Seungmin dikkatle Minho'yu dinliyordu. Sesi inanılmaz guzeldi saatlerce hatta günlerce dinleyebileceği bir sesi vardı. Sesi dışında beğendiği bir diğer şey ise yüzüydü.
Jeongin abisinden sonra oda kendisini tanıtmak için kendini hazırladı. Minho'ya göre fazla çekingendi.
Jeongin: "Ben Jeongin. 18 yaşındayım bende koreliyim. Benimde abimden başka kimsem yok beraber yetimhanede büyüdük. Abim Minho'ya göre daha zayıf ve çekingenim. Hayatımda ki tek değerli kişi Abim."
Hyunjin nedenini bilmeden Jeongin'den gözlerini alamıyordu. Etkilenmiş olabileceğinden şüpheleniyordu. Ama Felix'i seviyordu? Nasıl Jeongin'den etkilenebilirdi ki??
Öğretmen: "Pekala çocuklar o halde sizin yerlerinizi göstereyim. Minho Seungmin'in yeri boş sen oraya geç. Jeongin sen ise Hyunjin'in yanına geçebilirsin."
Minho: "Hocam biz Jeongin'le aynı sırada otursak olmaz mı?"
Minho Jeongin'in kendini yanında oturan ve hiç tanımadığı bir öğrenci ile rahat hissetmeyeceğini bildiği için bu soruyu sormuştu. Veya bazı şeyleri bildiği için.
Öğretmen: "Sıralarınız zaten yakın sen arkanı döndüğünde Jeongin'i görebileceksin endişelenme Minho."
Minho: "Ama hocam-"
Jeongin abisinin koluna sarılarak onu durdurdu.

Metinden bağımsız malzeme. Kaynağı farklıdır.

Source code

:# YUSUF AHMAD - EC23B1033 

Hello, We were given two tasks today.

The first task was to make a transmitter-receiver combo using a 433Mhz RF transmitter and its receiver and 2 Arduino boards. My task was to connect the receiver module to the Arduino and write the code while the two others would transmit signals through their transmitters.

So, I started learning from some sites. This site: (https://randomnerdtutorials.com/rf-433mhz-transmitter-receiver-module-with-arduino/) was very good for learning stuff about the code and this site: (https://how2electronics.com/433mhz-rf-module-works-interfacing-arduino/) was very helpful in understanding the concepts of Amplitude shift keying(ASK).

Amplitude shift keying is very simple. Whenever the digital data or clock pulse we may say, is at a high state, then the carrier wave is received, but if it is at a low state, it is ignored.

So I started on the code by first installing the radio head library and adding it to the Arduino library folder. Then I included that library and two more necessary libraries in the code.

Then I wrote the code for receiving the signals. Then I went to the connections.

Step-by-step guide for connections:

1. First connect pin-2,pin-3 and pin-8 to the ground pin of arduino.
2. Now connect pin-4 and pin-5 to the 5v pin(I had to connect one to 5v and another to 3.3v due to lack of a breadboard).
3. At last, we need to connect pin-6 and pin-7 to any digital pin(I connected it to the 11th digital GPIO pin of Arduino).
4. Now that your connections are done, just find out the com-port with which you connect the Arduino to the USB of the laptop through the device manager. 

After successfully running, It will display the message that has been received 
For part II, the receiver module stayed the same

Jeongin: "Sorun değil abi artık alışmam gerek büyüdüm ve reşitim sonuçta artık Değil mi?"
Minho iç çekip kardeşini onayladı: "Peki güzelim ama o herif seni rahatsız ederse bana söyleyeceksin."
Jeongin: "merak etme abi söylerim."
Jeongin sakin ve yavas adımlarla yerine geçti. sıraya iyice yerleştikten sonra kitaplarını çıkarmaya başladı. Hyunjin birşey demeden sessizce ve çaktırmadan Jeongin'i izliyordu.
Jeongin üstünde olan gözlerden rahatsız olmuştu ama belli etmemeye çalışıyordu. Abisinin ilk günden okuldan atılmasını istemiyordu.
Minhoda sırasına yerleştikten sonra kendisine dikkat bakan çocuğa dönüp bir soru yöneltti: "Çok mu dikkatini çektim?"
Seungmin: "Ha? şey yok sadece öylesine bakmıştım."
Minho: "Hmm anladım."
Seungmin iç çekip önüne döndü. Kabamıydı? yoksa Konuşma şeklimi böyleydi? Kafa karışıklığından ne düşündüğünü kendiside anlayamiyordu.
Ders sonunda başlamıştı.
{~}
Tenefüste sessizce sınıfta resim çizerek jisungu bekleyen Felix Sınıfa gelip onu izleyen çocuğu fark etmemişti Felix.
Chan onun her detayını inceliyerek izliyordu. Mesela çilleri yuzunde yildızmış gibi gözüküyordu. ama bir tane çili vardı o bir kalbi andırıyordu.
Chan daha fazla ayakta beklemeyip Felix'in yanına geldi.
Chan: "Oturabilir miyim?"
Felix duyduğu ses ile heyecanlanmıştı. Ne diyeceğini bilmeden eli ayağı birbirine dolanmıştı. Ama karşında ki cocuğa bir cevap vermeliydi.
Felix: "Ah tabii otur Hyung."
Chan usulca Felix'in yanına oturdu.
Chan: "Birini bekliyorsun sanki?"
Felix: "Jisung Kantinden atıştırmalık alacaktıda sanırım bütün kantini almaya çalışıyor."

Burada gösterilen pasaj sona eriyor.